# Skater pulling another skater with a rope, f=ma

1. Mar 31, 2013

### VidsEpic

1. The problem statement, all variables and given/known data

Two people, each with a mass of 70 kg, are wearing inline
skates and are holding opposite ends of a 15 m rope. One
person pulls forward on the rope by moving hand over hand
and gradually reeling in more of the rope. In doing so, he
exerts a force of 35 N [backwards] on the rope. This causes
him to accelerate toward the other person. Assuming that
the friction acting on the skaters is negligible, how long will
it take for them to meet? Explain your reasoning. T/I

2. Relevant equations

F = ma

3. The attempt at a solution

35N / 70 kg = 0.5 m/s/s

displacement = 0.5*a*t^2
7.5 = 0.25 * t^2

Since they are both accelerating towards each other because of newton's third law, only half the distance is required to be traveled, so it takes 5.47 seconds for them to meet.

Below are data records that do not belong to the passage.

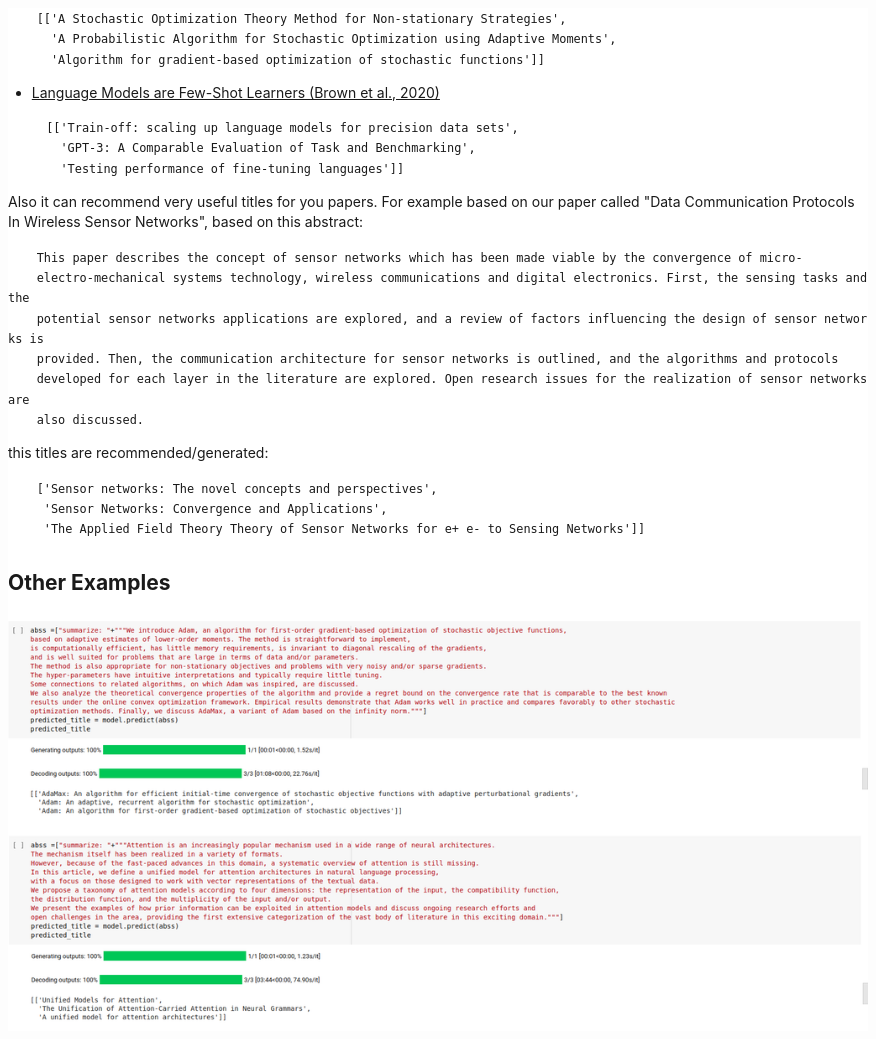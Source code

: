         [['A Stochastic Optimization Theory Method for Non-stationary Strategies',
          'A Probabilistic Algorithm for Stochastic Optimization using Adaptive Moments',
          'Algorithm for gradient-based optimization of stochastic functions']]
          
- [Language Models are Few-Shot Learners (Brown et al., 2020)](https://arxiv.org/abs/1412.6980)

        [['Train-off: scaling up language models for precision data sets',
          'GPT-3: A Comparable Evaluation of Task and Benchmarking',
          'Testing performance of fine-tuning languages']]

Also it can recommend very useful titles for you papers. For example based on our paper called "Data Communication Protocols In Wireless Sensor
Networks", based on this abstract:

        This paper describes the concept of sensor networks which has been made viable by the convergence of micro-
        electro-mechanical systems technology, wireless communications and digital electronics. First, the sensing tasks and the
        potential sensor networks applications are explored, and a review of factors influencing the design of sensor networks is
        provided. Then, the communication architecture for sensor networks is outlined, and the algorithms and protocols
        developed for each layer in the literature are explored. Open research issues for the realization of sensor networks are
        also discussed.

this titles are recommended/generated:

        ['Sensor networks: The novel concepts and perspectives',
         'Sensor Networks: Convergence and Applications',
         'The Applied Field Theory Theory of Sensor Networks for e+ e- to Sensing Networks']]
        

## Other Examples

<img src="../docs/img/t5_adam.png" alt="drawing" width="5000"/>

<img src="../docs/img/t5_attention.png" alt="drawing" width="5000"/>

The answer at the answer key of my book says that it takes 7.7 seconds, they have used 15m in the equation instead of 7.5. If tension is the same at both ends of the rope, why would the person need to travel the whole 15m? the other skater can't be stationary?

2. Mar 31, 2013

### HallsofIvy

You are correct about the 7.5 meters. Your error is in calculating the acceleration. Since the person pulling on the rope is accelerating as well as the person being accelerated, the 35 N force is accelerating 140 kg, not 70 kg.

3. Mar 31, 2013

### Staff: Mentor

I'd say that you are correct and the book is wrong.

What book is it?

4. Mar 31, 2013

### Staff: Mentor

35 N is the tension in the rope, which acts on each of them separately. The 35 N force accelerates each 70 kg mass.

5. Mar 31, 2013

### VidsEpic

So that was it!

Thanks a lot!

6. Mar 31, 2013

### VidsEpic

Last edited by a moderator: May 6, 2017
7. Mar 31, 2013

### VidsEpic

If you look at the other questions, you will find some very vague and strange questions. I encounter a lot of irregular patterns. For example sometimes they ask for a force, and I am not sure whether they want the net force, or the applied or the tension, and in the answer key, I actually figure out what they were looking for. So the book could possibly be flawed.

8. Mar 31, 2013

### Staff: Mentor

Unfortunately, I'm not familiar with that book.

I don't see anything unusual about the question you brought up in this thread, but it's not uncommon for the answer key to have mistakes. Feel free to bring up other problems, if they seem a bit irregular.

9. Jul 11, 2017

### strugglingstudent

How can this problem be done when a force is not given?

10. Jul 11, 2017

### Staff: Mentor

Look again. The force is given.